Problem description:
Below are the records. State how many of their lines hold the word "only", and add nothing else.

Source data START

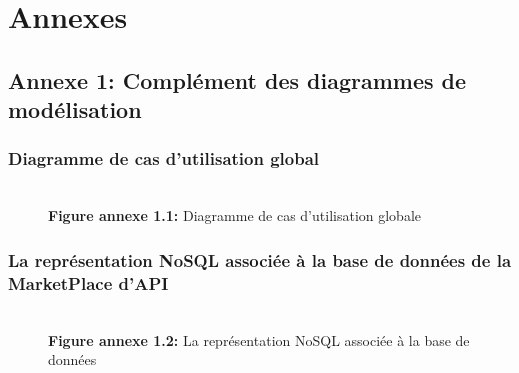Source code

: \chapter*{Annexes }


\section{Annexe 1: Complément des diagrammes de modélisation}
\subsection{Diagramme de cas d'utilisation global}
\begin{figure}[H]
    \centering
    {\\\textbf{Figure annexe 1.1:} Diagramme de cas d'utilisation globale}
\end{figure}


\subsection{La représentation NoSQL associée à la base de données de la MarketPlace d’API}

\begin{figure}[H]
    \centering
    {\\\textbf{Figure annexe 1.2:} La représentation NoSQL associée à la base de données }
\end{figure}




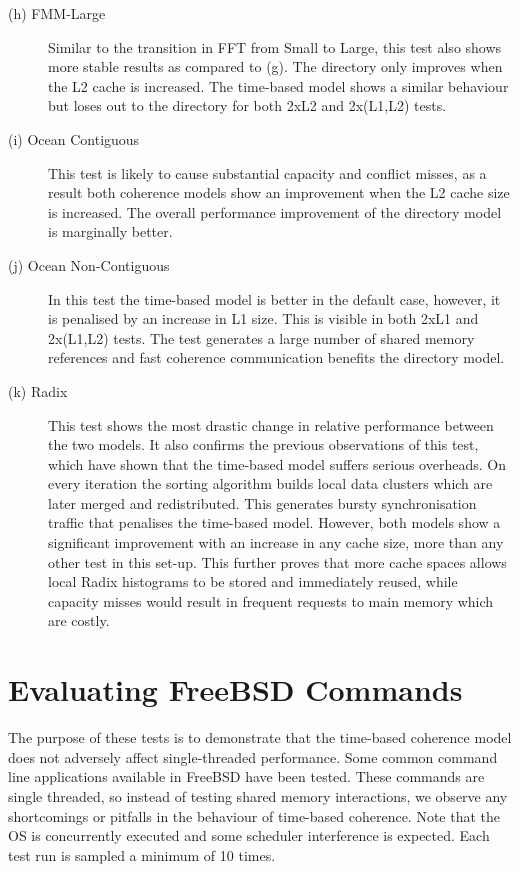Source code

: \begin{description}
			\item [(h) FMM-Large] Similar to the transition in FFT from Small to Large, this test also shows more stable results as compared to (g). The directory only improves when the L2 cache is increased. The time-based model shows a similar behaviour but loses out to the directory for both 2xL2 and 2x(L1,L2) tests.
			\item [(i) Ocean Contiguous] This test is likely to cause substantial capacity and conflict misses, as a result both coherence models show an improvement when the L2 cache size is increased. The overall performance improvement of the directory model is marginally better.
			\item [(j) Ocean Non-Contiguous] In this test the time-based model is better in the default case, however, it is penalised by an increase in L1 size. This is visible in both 2xL1 and 2x(L1,L2) tests. The test generates a large number of shared memory references and fast coherence communication benefits the directory model.
			\item [(k) Radix] This test shows the most drastic change in relative performance between the two models. It also confirms the previous observations of this test, which have shown that the time-based model suffers serious overheads. On every iteration the sorting algorithm builds local data clusters which are later merged and redistributed. This generates bursty synchronisation traffic that penalises the time-based model. However, both models show a significant improvement with an increase in any cache size, more than any other test in this set-up. This further proves that more cache spaces allows local Radix histograms to be stored and immediately reused, while capacity misses would result in frequent requests to main memory which are costly.
		\end{description}


\section{Evaluating FreeBSD Commands}
	\label{results_polling}
	
	The purpose of these tests is to demonstrate that the time-based coherence model does not adversely affect single-threaded performance. Some common command line applications available in FreeBSD have been tested. These commands are single threaded, so instead of testing shared memory interactions, we observe any shortcomings or pitfalls in the behaviour of time-based coherence. Note that the OS is concurrently executed and some scheduler interference is expected. Each test run is sampled a minimum of 10 times.
	
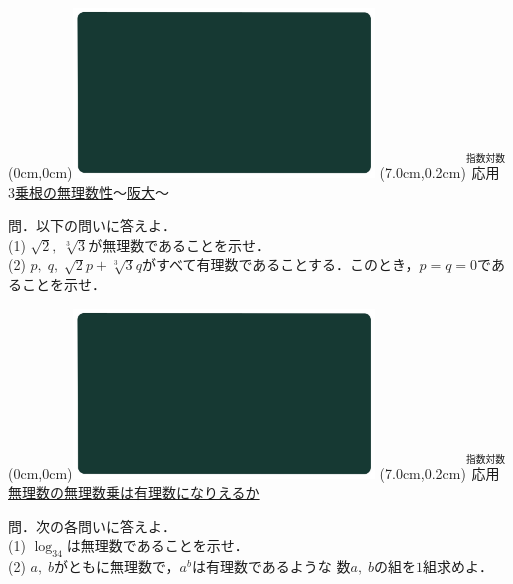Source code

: \documentclass[10pt,
fleqn,
dvipdfmx,
uplatex
]{jsarticle}
\begin{document}
\bf\boldmath



\at(0cm,0cm){\includegraphics[width=8cm,bb=0 0 1920 1080]{./youtube/thumbnails/templates/smart_background/指数対数.jpeg}}
\at(7.0cm,0.2cm){\small\color{bradorange}$\overset{\text{指数対数}}{\text{応用}}$}
{\color{orange}\Large\underline{$3$乗根の無理数性$〜$阪大$〜$}}\vspace{0.3zw}

\normalsize 
問．以下の問いに答えよ．\\
(1)  $\sqrt 2,\;\sqrt[3]3$が無理数であることを示せ．\\
(2)  $p,\;q,\;\sqrt 2p+\sqrt[3]3q$がすべて有理数であることする．このとき，$p=q=0$であることを示せ．\\



\newpage



\at(0cm,0cm){\includegraphics[width=8cm,bb=0 0 1920 1080]{./youtube/thumbnails/templates/smart_background/指数対数.jpeg}}
\at(7.0cm,0.2cm){\small\color{bradorange}$\overset{\text{指数対数}}{\text{応用}}$}
{\color{orange}\normalsize\underline{無理数の無理数乗は有理数になりえるか}}\vspace{0.3zw}

\normalsize 
問．次の各問いに答えよ．\\
(1)  $\log _34$は無理数であることを示せ．\\
(2)  $a,\;b$がともに無理数で，$a^b$は有理数であるような
数$a,\;b$の組を$1$組求めよ．\\
\end{document}
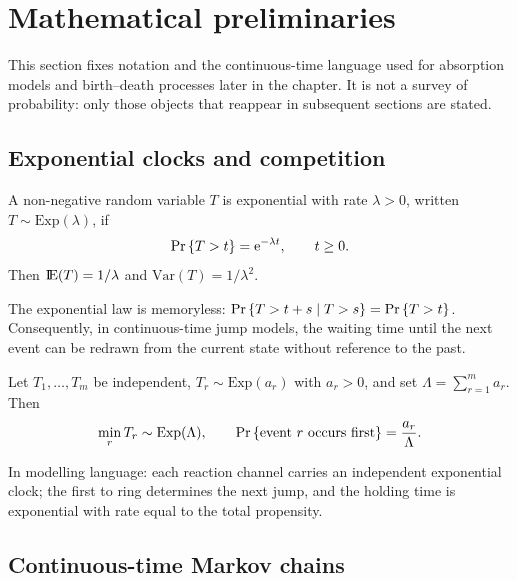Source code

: \section{Mathematical preliminaries}
\label{sec:prelim}

This section fixes notation and the continuous-time language used for absorption models and birth--death processes later in the chapter. It is not a survey of probability: only those objects that reappear in subsequent sections are stated.

\subsection{Exponential clocks and competition}
\label{sec:exp}

\begin{definition}
A non-negative random variable \(T\) is exponential with rate \(\lambda>0\), written \(T\sim\mathrm{Exp}(\lambda)\), if
\begin{equation*}
\pr{T>t}=\ee^{-\lambda t},\qquad t\ge0.
\end{equation*}
Then \(\mean{T}=1/\lambda\) and \(\mathrm{Var}(T)=1/\lambda^2\).
\end{definition}

The exponential law is memoryless: \(\pr{T>t+s\mid T>s}=\pr{T>t}\). Consequently, in continuous-time jump models, the waiting time until the next event can be redrawn from the current state without reference to the past.

\begin{proposition}
\label{prop:race}
Let \(T_1,\dots,T_m\) be independent, \(T_r\sim\mathrm{Exp}(a_r)\) with \(a_r>0\), and set \(\Lambda=\sum_{r=1}^m a_r\). Then
\begin{equation*}
\min_r T_r\sim\mathrm{Exp}(\Lambda),
\qquad
\pr{\text{event \(r\) occurs first}}=\frac{a_r}{\Lambda}.
\end{equation*}
\end{proposition}

In modelling language: each reaction channel carries an independent exponential clock; the first to ring determines the next jump, and the holding time is exponential with rate equal to the total propensity.

\subsection{Continuous-time Markov chains}
\label{sec:ctmc}

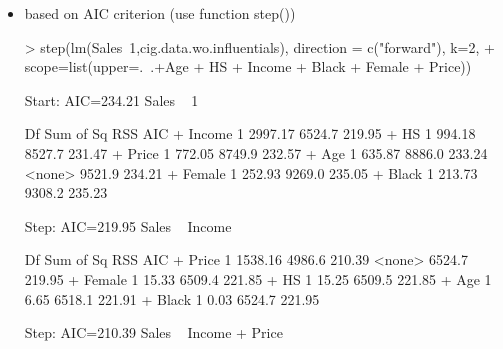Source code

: \documentclass[a4paper]{article}
\begin{document}
\begin{itemize}
\begin{itemize}
\begin{Schunk}
\begin{Soutput}
[1] 0.4900867
\end{Soutput}
\end{Schunk}
Adjusted R-squared increased and all predictors are significant. 
But checking what happens when we remove one more predictor which is on the
limit of significance i.e. Female (0.049)
\begin{Schunk}
\begin{Sinput}
> wo.female.sum<-summary(update(cig.lm.wo.influentials,.~. - Age-HS-Black-Female))
> wo.female.sum$coef[,4, drop=F]
\end{Sinput}
\begin{Soutput}
                Pr(>|t|)
(Intercept) 9.591939e-07
Income      2.424749e-06
Price       1.116641e-03
\end{Soutput}
\begin{Sinput}
> wo.female.sum$adj.r.squared
\end{Sinput}
\begin{Soutput}
[1] 0.4501189
\end{Soutput}
\end{Schunk}
Now Adjusted R-Squared decreased.
The model achieved using backward elimination is 
Sales $\sim$ Income+Female+Price with Adjusted R-Squared 0.49.
\item based on AIC criterion (use function step())
\begin{Schunk}
\begin{Sinput}
> step(lm(Sales~1,cig.data.wo.influentials), direction = c("forward"), k=2, 
+ 		scope=list(upper=.~.+Age + HS + Income + Black + Female + Price))	
\end{Sinput}
\begin{Soutput}
Start:  AIC=234.21
Sales ~ 1

         Df Sum of Sq    RSS    AIC
+ Income  1   2997.17 6524.7 219.95
+ HS      1    994.18 8527.7 231.47
+ Price   1    772.05 8749.9 232.57
+ Age     1    635.87 8886.0 233.24
<none>                9521.9 234.21
+ Female  1    252.93 9269.0 235.05
+ Black   1    213.73 9308.2 235.23

Step:  AIC=219.95
Sales ~ Income

         Df Sum of Sq    RSS    AIC
+ Price   1   1538.16 4986.6 210.39
<none>                6524.7 219.95
+ Female  1     15.33 6509.4 221.85
+ HS      1     15.25 6509.5 221.85
+ Age     1      6.65 6518.1 221.91
+ Black   1      0.03 6524.7 221.95

Step:  AIC=210.39
Sales ~ Income + Price


\end{Soutput}
\end{Schunk}
\end{itemize}
\end{itemize}
\end{document}
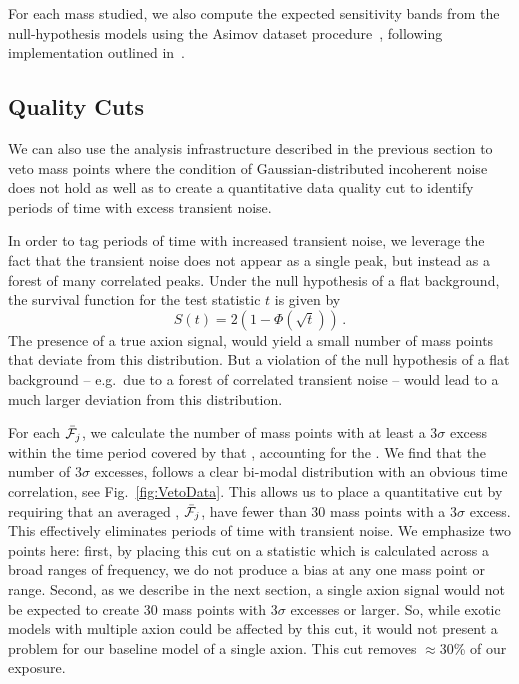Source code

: \documentclass[aps,prd,amsmath,amssymb,reprint,superscriptaddress, nofootinbib,
]{revtex4-1}
\begin{document}
For each mass studied, we also compute the expected sensitivity bands from the null-hypothesis models using the Asimov dataset procedure~\cite{Cowan:2010js}, following implementation outlined in~\cite{Foster2018}.

\subsection{Quality Cuts}
\label{sec:QualityCuts}

We can also use the analysis infrastructure described in the previous section to veto mass points where the condition of Gaussian-distributed incoherent noise does not hold as well as to create a quantitative data quality cut to identify periods of time with excess transient noise. 

In order to tag periods of time with increased transient noise, we leverage the fact that the transient noise does not appear as a single peak, but instead as a forest of many correlated peaks. Under the null hypothesis of a flat background, the survival function for the test statistic $t$ is given by
\begin{equation}\label{eq:Survival}
S(t) = 2\left(1 - \Phi\left(\sqrt{t}\right)\right)\,.
\end{equation}
The presence of a true axion signal, would yield a small number of mass points that deviate from this distribution. But a violation of the null hypothesis of a flat background -- e.g.\ due to a forest of correlated transient noise -- would lead to a much larger deviation from this distribution. 

For each $\bar{\mathcal{F}}_j$, we calculate the number of mass points with at least a $3\sigma$ excess within the time period covered by that \PSD, accounting for the \LEE. We find that the number of $3\sigma$ excesses, follows a clear bi-modal distribution with an obvious time correlation, see Fig.~\ref{fig:VetoData}. This allows us to place a quantitative cut by requiring that an averaged \PSD, $\bar{\mathcal{F}}_j$, have fewer than 30 mass points with a 3$\sigma$ excess. This effectively eliminates periods of time with transient noise. We emphasize two points here: first, by placing this cut on a statistic which is calculated across a broad ranges of frequency, we do not produce a bias at any one mass point or range. Second, as we describe in the next section, a single axion signal would not be expected to create 30 mass points with $3\sigma$ excesses or larger. So, while exotic models with multiple axion could be affected by this cut, it would not present a problem for our baseline model of a single axion. This cut removes $\approx30$\% of our exposure.
\end{document}
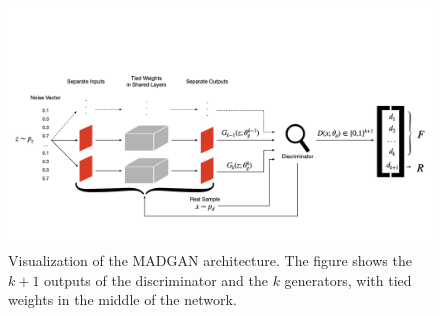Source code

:\begin{figure}[htbp]
    \centering
    \vspace{-4em}
    \includegraphics[width=.9\textwidth]{abb/arch_madgan.png}
    \caption{Visualization of the MADGAN architecture. The figure shows the \(k+1\) outputs of the discriminator and the \(k\) generators, with tied weights in the middle of the network.}
    \label{fig:figure_madgan_arch}
\end{figure}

Source data END

Answer section:
2